The Need for the Proposed 4% Increase in Our Option Pool

Slide 16 — Why Should You Consider Overriding ISS Guidelines

     Bear in mind that ISS will likely recommend a vote NO on a pool of any size for Maxim, because of the mechanical application of their Stockholder Value Transfer calculation.

Slide 17 — Higher Total Shareholder Returns Correlate with Higher Option Dilution and Higher Estimated ISS SVT

     That SVT formula has the inevitable and self-defeating result of penalizing companies whose market value increases over time. The higher the increase in market value the greater the penalty. For a high achieving company like Maxim, the crazy result is Zero options. We believe higher SVT and dilution correlates with higher shareholder returns when the company is out performing its peers.

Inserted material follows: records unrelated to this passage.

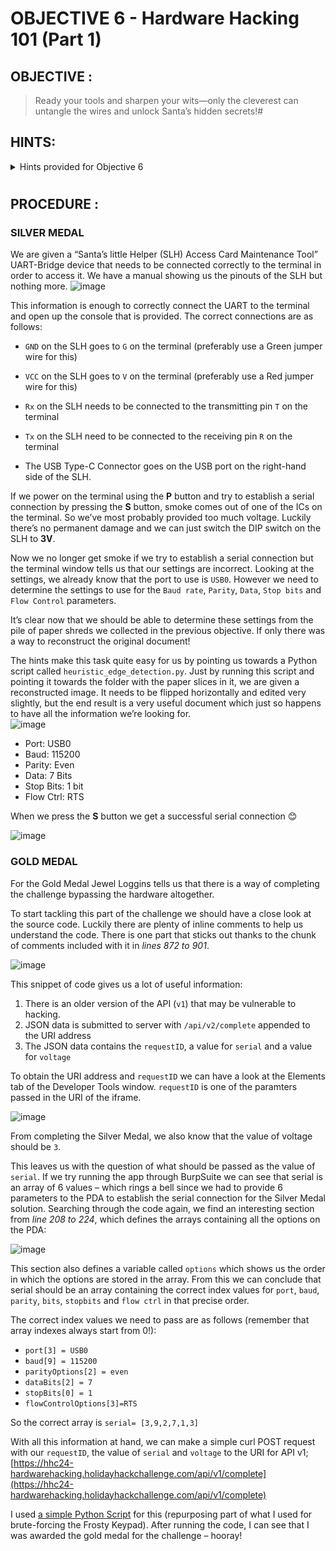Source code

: # OBJECTIVE 6 - Hardware Hacking 101 (Part 1) #

## OBJECTIVE : ##
>Ready your tools and sharpen your wits—only the cleverest can untangle the wires and unlock Santa’s hidden secrets!#  

## HINTS: ##
<details>
  <summary>Hints provided for Objective 6</summary>
>-	Hey, I just caught wind of this neat way to piece back shredded paper! It's a fancy heuristic detection technique—sharp as an elf’s wit, I tell ya! Got a sample Python script right here, courtesy of Arnydo. Check it out when you have a sec: [heuristic_edge_detection.py]((https://gist.github.com/arnydo/5dc85343eca9b8eb98a0f157b9d4d719)).
>-	Have you ever wondered how elves manage to dispose of their sensitive documents? Turns out, they use this fancy shredder that is quite the marvel of engineering. It slices, it dices, it makes the paper practically disintegrate into a thousand tiny pieces. Perhaps, just perhaps, we could reassemble the pieces?

</details>

#  

## PROCEDURE : ##
### SILVER MEDAL ###

We are given a “Santa’s little Helper (SLH) Access Card Maintenance Tool” UART-Bridge device that needs to be connected correctly to the terminal in order to access it.  We have a manual showing us the pinouts of the SLH but nothing more.
![image](https://github.com/user-attachments/assets/f5217501-95cb-470b-abf8-ff883a6549cb)

This information is enough to correctly connect the UART to the terminal and open up the console that is provided.  The correct connections are as follows:

- `GND` on the SLH goes to `G` on the terminal (preferably use a Green jumper wire for this)

- `VCC` on the SLH goes to `V` on the terminal (preferably use a Red jumper wire for this)

- `Rx` on the SLH needs to be connected to the transmitting pin `T` on the terminal

- `Tx` on the SLH need to be connected to the receiving pin `R` on the terminal

- The USB Type-C Connector goes on the USB port on the right-hand side of the SLH.
  
If we power on the terminal using the **P** button and try to establish a serial connection by pressing the **S** button, smoke comes out of one of the ICs on the terminal.  So we’ve most probably provided too much voltage.  Luckily there’s no permanent damage and we can just switch the DIP switch on the SLH to **3V**.

Now we no longer get smoke if we try to establish a serial connection but the terminal window tells us that our settings are incorrect.  Looking at the settings, we already know that the port to use is `USB0`.  However we need to determine the settings to use for the `Baud rate`, `Parity`, `Data`, `Stop bits` and `Flow Control` parameters.  

It’s clear now that we should be able to determine these settings from the pile of paper shreds we collected in the previous objective.  If only there was a way to reconstruct the original document!

The hints make this task quite easy for us by pointing us towards a Python script called `heuristic_edge_detection.py`.  Just by running this script and pointing it towards the folder with the paper slices in it, we are given a reconstructed image.  It needs to be flipped horizontally and edited very slightly, but the end result is a very useful document which just so happens to have all the information we’re looking for.  
![image](https://github.com/user-attachments/assets/a1ae7a87-4577-41d2-aa41-0959347bd6ba)

- Port: USB0
- Baud: 115200
- Parity: Even
- Data: 7 Bits
- Stop Bits: 1 bit
- Flow Ctrl: RTS

When we press the **S** button we get a successful serial connection 😊

![image](https://github.com/user-attachments/assets/ef3f7b47-41f2-4908-b76f-20cd6395c051)

### GOLD MEDAL ###
For the Gold Medal Jewel Loggins tells us that there is a way of completing the challenge bypassing the hardware altogether.

To start tackling this part of the challenge we should have a close look at the source code.  Luckily there are plenty of inline comments to help us understand the code.  There is one part that sticks out thanks to the chunk of comments included with it in *lines 872 to 901*.

![image](https://github.com/user-attachments/assets/80b9a016-1a70-4cb2-a946-ea5c77e7dfac)

This snippet of code gives us a lot of useful information:
  1.	There is an older version of the API (`v1`) that may be vulnerable to hacking.
  2.	JSON data is submitted to server with `/api/v2/complete` appended to the URI address
  3.	The JSON data contains the `requestID`, a value for `serial` and a value for `voltage`

To obtain the URI address and `requestID` we can have a look at the Elements tab of the Developer Tools window.  `requestID` is one of the paramters passed in the URI of the iframe. 

![image](https://github.com/user-attachments/assets/3622c91c-2dd3-44a3-b9fc-f6ad98eebead)

From completing the Silver Medal, we also know that the value of voltage should be `3`.

This leaves us with the question of what should be passed as the value of `serial`. If we try running the app through BurpSuite we can see that serial is an array of 6 values – which rings a bell since we had to provide 6 parameters to the PDA to establish the serial connection for the Silver Medal solution.  Searching through the code again, we find an interesting section from *line 208 to 224*, which defines the arrays containing all the options on the PDA:

![image](https://github.com/user-attachments/assets/5840303c-406e-4b08-8b56-538306cf6a07)

This section also defines a variable called `options` which shows us the order in which the options are stored in the array.  From this we can conclude that serial should be an array containing the correct index values for `port`, `baud`, `parity`, `bits`, `stopbits` and `flow ctrl` in that precise order.

The correct index values we need to pass are as follows (remember that array indexes always start from 0!):
-	`port[3] = USB0`
-	`baud[9] = 115200`
-	`parityOptions[2] = even`
-	`dataBits[2] = 7`
-	`stopBits[0] = 1`
-	`flowControlOptions[3]=RTS`
  
So the correct array is `serial= [3,9,2,7,1,3]`

With all this information at hand, we can make a simple curl POST request with our `requestID`, the value of `serial` and `voltage` to the URI for API v1; [https://hhc24-hardwarehacking.holidayhackchallenge.com/api/v1/complete](https://hhc24-hardwarehacking.holidayhackchallenge.com/api/v1/complete)

I used [a simple Python Script](Code/hardware_hacking_bruteforce.py) for this (repurposing part of what I used for brute-forcing the Frosty Keypad). After running the code, I can see that I was awarded the gold medal for the challenge – hooray!



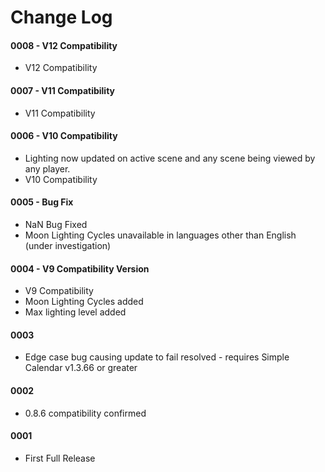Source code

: # Change Log

#### 0008 - V12 Compatibility

- V12 Compatibility

#### 0007 - V11 Compatibility

- V11 Compatibility

#### 0006 - V10 Compatibility

- Lighting now updated on active scene and any scene being viewed by any player.
- V10 Compatibility

#### 0005 - Bug Fix

- NaN Bug Fixed
- Moon Lighting Cycles unavailable in languages other than English (under investigation)

#### 0004 - V9 Compatibility Version

- V9 Compatibility
- Moon Lighting Cycles added
- Max lighting level added

#### 0003

- Edge case bug causing update to fail resolved - requires Simple Calendar v1.3.66 or greater

#### 0002

- 0.8.6 compatibility confirmed

#### 0001

- First Full Release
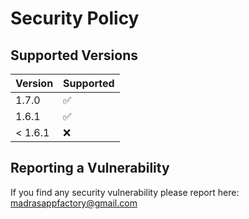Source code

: # Security Policy

## Supported Versions

| Version | Supported          |
| ------- | ------------------ |
| 1.7.0   | :white_check_mark: |
| 1.6.1   | :white_check_mark: |
| < 1.6.1 | :x:                |

## Reporting a Vulnerability

If you find any security vulnerability please report here: madrasappfactory@gmail.com
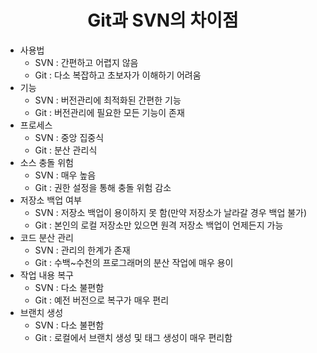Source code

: # <center>Git과 SVN의 차이점</center>
- 사용법
  - SVN : 간편하고 어렵지 않음
  - Git : 다소 복잡하고 초보자가 이해하기 어려움
- 기능
  - SVN : 버전관리에 최적화된 간편한 기능
  - Git : 버전관리에 필요한 모든 기능이 존재
- 프로세스
  - SVN : 중앙 집중식
  - Git : 분산 관리식
- 소스 충돌 위험
  - SVN : 매우 높음
  - Git : 권한 설정을 통해 충돌 위험 감소
- 저장소 백업 여부
  - SVN : 저장소 백업이 용이하지 못 함(만약 저장소가 날라갈 경우 백업 불가)
  - Git : 본인의 로컬 저장소만 있으면 원격 저장소 백업이 언제든지 가능
- 코드 분산 관리
  - SVN : 관리의 한계가 존재
  - Git : 수백~수천의 프로그래머의 분산 작업에 매우 용이
- 작업 내용 복구
  - SVN : 다소 불편함
  - Git : 예전 버전으로 복구가 매우 편리
- 브랜치 생성
  - SVN : 다소 불편함
  - Git : 로컬에서 브랜치 생성 및 태그 생성이 매우 편리함
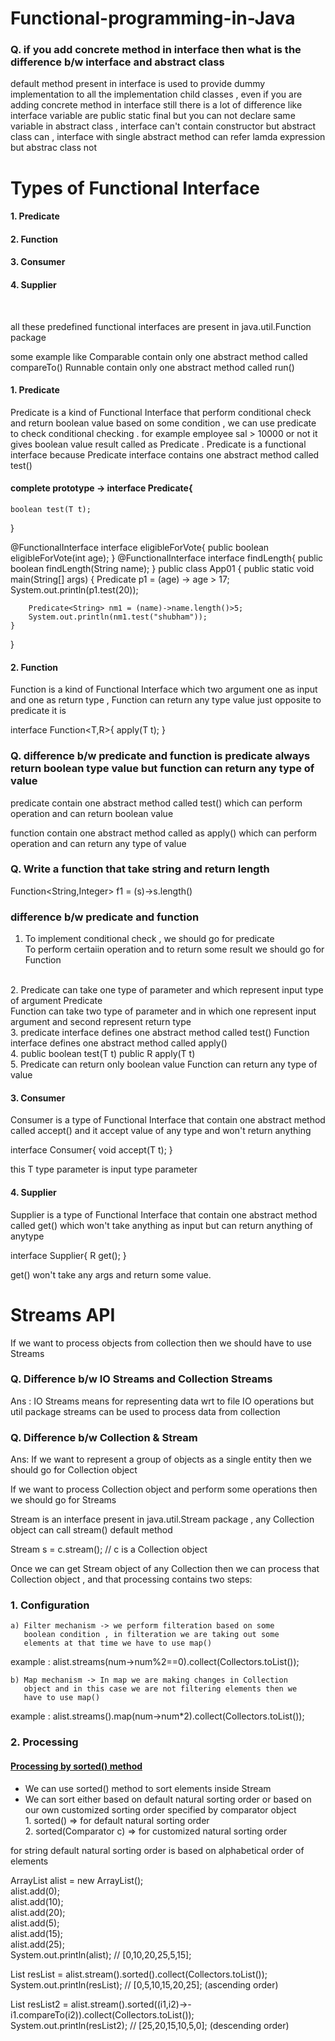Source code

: # Functional-programming-in-Java

### <b> Q. if you add concrete method in interface then what is the difference b/w interface and abstract class<br></b>
default method present in interface is used to provide dummy 
implementation to all the implementation child classes , even if you are 
adding concrete method in interface still there is a lot of difference 
like interface variable are public static final but you can not declare 
same variable in abstract class , interface can't contain constructor but 
abstract class can , interface with single abstract method can refer lamda 
expression but abstrac class not

# Types of Functional Interface<br>
#### 1. Predicate <br>
#### 2. Function <br>
#### 3. Consumer <br>
#### 4. Supplier <br>
<br>

all these predefined functional interfaces are present in java.util.Function
package 

some example like Comparable contain only one abstract method called 
compareTo()
Runnable contain only one abstract method called run()


#### 1. Predicate
Predicate is a kind of Functional Interface that perform conditional check
and return boolean value based on some condition , we can use predicate 
to check conditional checking . for example employee sal > 10000 or not it 
gives boolean value result called as Predicate . Predicate is a functional 
interface because Predicate interface contains one abstract method called 
test() 

#### complete prototype -> interface Predicate<T>{
	boolean test(T t);
}

@FunctionalInterface
interface eligibleForVote{
	public boolean eligibleForVote(int age);
}
@FunctionalInterface
interface findLength{
	public boolean findLength(String name);
}
public class App01 {
	public static void main(String[] args) {
		Predicate<Integer> p1 = (age) -> age > 17;
		System.out.println(p1.test(20));
		
		Predicate<String> nm1 = (name)->name.length()>5;
		System.out.println(nm1.test("shubham"));
	}
}

#### 2. Function
Function is a kind of Functional Interface which two argument one as 
input and one as return type , Function can return any type value just 
opposite to predicate it is

interface Function<T,R>{
	<R> apply(T t);	
}

### <b> Q. difference b/w predicate and function is predicate always return boolean type value but function can return any type of value </b>

predicate contain one abstract method called test() which can perform 
operation and can return boolean value

function contain one abstract method called as apply() which can perform 
operation and can return any type of value


### <b> Q. Write a function that take string and return length </b>

Function<String,Integer> f1 = (s)->s.length()


### <b> difference b/w predicate and function </b>
1. To implement conditional check , we should go for predicate
   <br>
   To perform certaiin operation and to return some result we should go 
   for Function
<br>
2. Predicate can take one type of parameter and which represent input type 
   of argument Predicate<T>
   <br>
   Function can take two type of parameter and in which one represent 
   input argument and second represent return type
<br>
3. predicate interface defines one abstract method called test()
   Function interface defines one abstract method called apply()
<br>
4. public boolean test(T t)
   public R apply(T t)
<br>
5. Predicate can return only boolean value
   Function can return any type of value


#### <b> 3. Consumer </b>
Consumer is a type of Functional Interface that contain one abstract method 
called accept() and it accept value of any type and won't return anything

interface Consumer<T>{
	void accept(T t);
}

this T type parameter is input type parameter

#### <b> 4. Supplier </b>
Supplier is a type of Functional Interface that contain one abstract method 
called get() which won't take anything as input but can return anything of 
anytype

interface Supplier<R>{
	R get();
}

get() won't take any args and return some value.

# Streams API<br>
If we want to process objects from collection then we should have to use 
Streams

### <b>  Q. Difference b/w IO Streams and Collection Streams<br> </b>
Ans : IO Streams means for representing data wrt to file IO operations
but util package streams can be used to process data from collection

### <b> Q. Difference b/w Collection & Stream<br> </b>
Ans: If we want to represent a group of objects as a single entity then we 
should go for Collection object

If we want to process Collection object and perform some operations then 
we should go for Streams

Stream is an interface present in java.util.Stream package , any 
Collection object can call stream() default method 


Stream s = c.stream(); // c is a Collection object

Once we can get Stream object of any Collection then we can process that 
Collection object , and that processing contains two steps:

### <b> 1. Configuration <br> </b>

	a) Filter mechanism -> we perform filteration based on some 
 	   boolean condition , in filteration we are taking out some 
	   elements at that time we have to use map()

example : alist.streams(num->num%2==0).collect(Collectors.toList());
	
	b) Map mechanism -> In map we are making changes in Collection 
	   object and in this case we are not filtering elements then we 
	   have to use map()   

example : alist.streams().map(num->num*2).collect(Collectors.toList());

### <b> 2. Processing</b>

#### <u> Processing by sorted() method<br>	</u>

* We can use sorted() method to sort elements inside Stream
* We can sort either based on default natural sorting order or 
based on our own customized sorting order specified by comparator
object<br> 
		1. sorted() => for default natural sorting order
		<br>
		2. sorted(Comparator c) => for customized natural sorting order

for string default natural sorting order is based on alphabetical order of elements


ArrayList<Integer> alist = new ArrayList<Integer>(); <br>
alist.add(0);<br>
alist.add(10);<br>
alist.add(20);<br>
alist.add(5);	<br>
alist.add(15);<br>
alist.add(25);<br>
System.out.println(alist); // [0,10,20,25,5,15];<br>

List<Integer> resList = alist.stream().sorted().collect(Collectors.toList());<br>
System.out.println(resList); // [0,5,10,15,20,25]; (ascending order)<br>


List<Integer> resList2 = alist.stream().sorted((i1,i2)->-i1.compareTo(i2)).collect(Collectors.toList());<br>
System.out.println(resList2); // [25,20,15,10,5,0]; (descending order)<br>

Slide 18 — A 4% Share Increase is Critical to Our Future Growth

     Maxim has been successful in squeezing the size of its option pool over the last few years for two reasons:

  1.   Maxim is always vigilant about minimizing dilution and maximizing stockholder value.
 
  2.   Given the recession, the last few years have been a no-growth or slower than historical growth period.

     Today, the option pool cannot be reduced to less than the 4% to be asked.

     Maxim is at a critical point in its growth plan.

     To hire the 1,300 new employees needed over the course of FY2005 and to retain our existing workforce, we need a 4% increase.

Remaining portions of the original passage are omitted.